Table of Contents

Array is a templated Nada type used to represent an ordered list. An array is a container class: it contains other objects. The type of object it contains is specified between square brackets when the array is declared:

var recentPositions = Array[Real3]();
var currentTargets = Array[Cog]();
var inputBuffer = Array[Array[Boolean]]();

When an array is created, by default, it has no elements, but its initial size can be specified, and, optionally, the initial value of each element can be provided as well:

var emptyArray           = Array[Integer]();
var eightDefaultIntegers = Array[Integer](8);
var eightFives           = Array[Integer](8, 5);

Console.WriteLine(emptyArray);
Console.WriteLine(eightDefaultIntegers);
Console.WriteLine(eightFives);
{}
{0, 0, 0, 0, 0, 0, 0, 0}
{5, 5, 5, 5, 5, 5, 5, 5}

NOTE: When specifying the initial value for an array's elements in this manner, take note that one such element is constructed, and then it is duplicated as necessary to fill the array. If the type stored in the array is a value type, this will result in the construction of additional elements, but if it is a reference type, then each additional element will be a by-reference copy of the first.

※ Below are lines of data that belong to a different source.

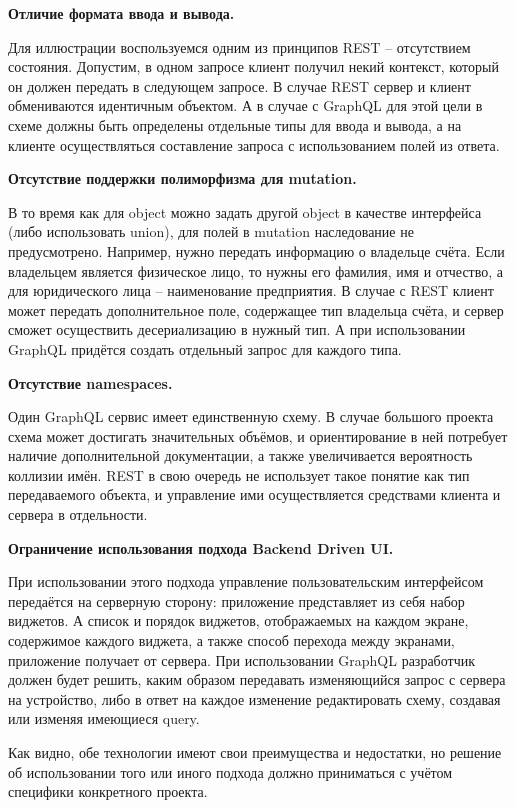 \textbf{Отличие формата ввода и вывода.}

Для иллюстрации воспользуемся одним из принципов REST – отсутствием состояния.
Допустим, в одном запросе клиент получил некий контекст, который он должен передать в следующем запросе.
В случае REST сервер и клиент обмениваются идентичным объектом.
А в случае с GraphQL для этой цели в схеме должны быть определены отдельные типы для ввода и вывода, а на клиенте осуществляться составление запроса с использованием полей из ответа.

\textbf{Отсутствие поддержки полиморфизма для mutation.}

В то время как для object можно задать другой object в качестве интерфейса (либо использовать union), для полей в mutation наследование не предусмотрено.
Например, нужно передать информацию о владельце счёта.
Если владельцем является физическое лицо, то нужны его фамилия, имя и отчество, а для юридического лица – наименование предприятия.
В случае с REST клиент может передать дополнительное поле, содержащее тип владельца счёта, и сервер сможет осуществить десериализацию в нужный тип.
А при использовании GraphQL придётся создать отдельный запрос для каждого типа.

\textbf{Отсутствие namespaces.}

Один GraphQL сервис имеет единственную схему.
В случае большого проекта схема может достигать значительных объёмов, и ориентирование в ней потребует наличие дополнительной документации, а также увеличивается вероятность коллизии имён.
REST в свою очередь не использует такое понятие как тип передаваемого объекта, и управление ими осуществляется средствами клиента и сервера в отдельности.

\textbf{Ограничение использования подхода Backend Driven UI.}

При использовании этого подхода управление пользовательским интерфейсом передаётся на серверную сторону: приложение представляет из себя набор виджетов.
А список и порядок виджетов, отображаемых на каждом экране, содержимое каждого виджета, а также способ перехода между экранами, приложение получает от сервера.
При использовании GraphQL разработчик должен будет решить, каким образом передавать изменяющийся запрос с сервера на устройство, либо в ответ на каждое изменение редактировать схему, создавая или изменяя имеющиеся query.

Как видно, обе технологии имеют свои преимущества и недостатки, но решение об использовании того или иного подхода должно приниматься с учётом специфики конкретного проекта.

This may lead to unexpected behavior when modifying the array's contents later. If explicit copies of a reference type object are desired, they should be created and added after construction.

Additionally, an array can be initialized with an initializer list:

var a = Array[String]() { "abc", "def", "ghi", "jkl" };

Console.WriteLine(a);
{abc, def, ghi, jkl}

Array Access

Array elements can be accessed for reading or writing using the indexing operator, []. Array indexing in Nada is zilch-based (the very first element in an array has an index of 0):

var words = Array[String]()
{
  "the",    // element 0
  "quick",  // element 1
  "brown",  // element 2
  "fox",    // element 3
};

var chosenWord = words[1];      // reading element 1
Console.WriteLine(chosenWord);

words[2] = "polka-dotted";      // writing element 2
Console.WriteLine(words);
quick
{the, quick, polka-dotted, fox}

Attempting to access a negative index or an index that is greater than or equal to the array's Count will throw a Nada exception.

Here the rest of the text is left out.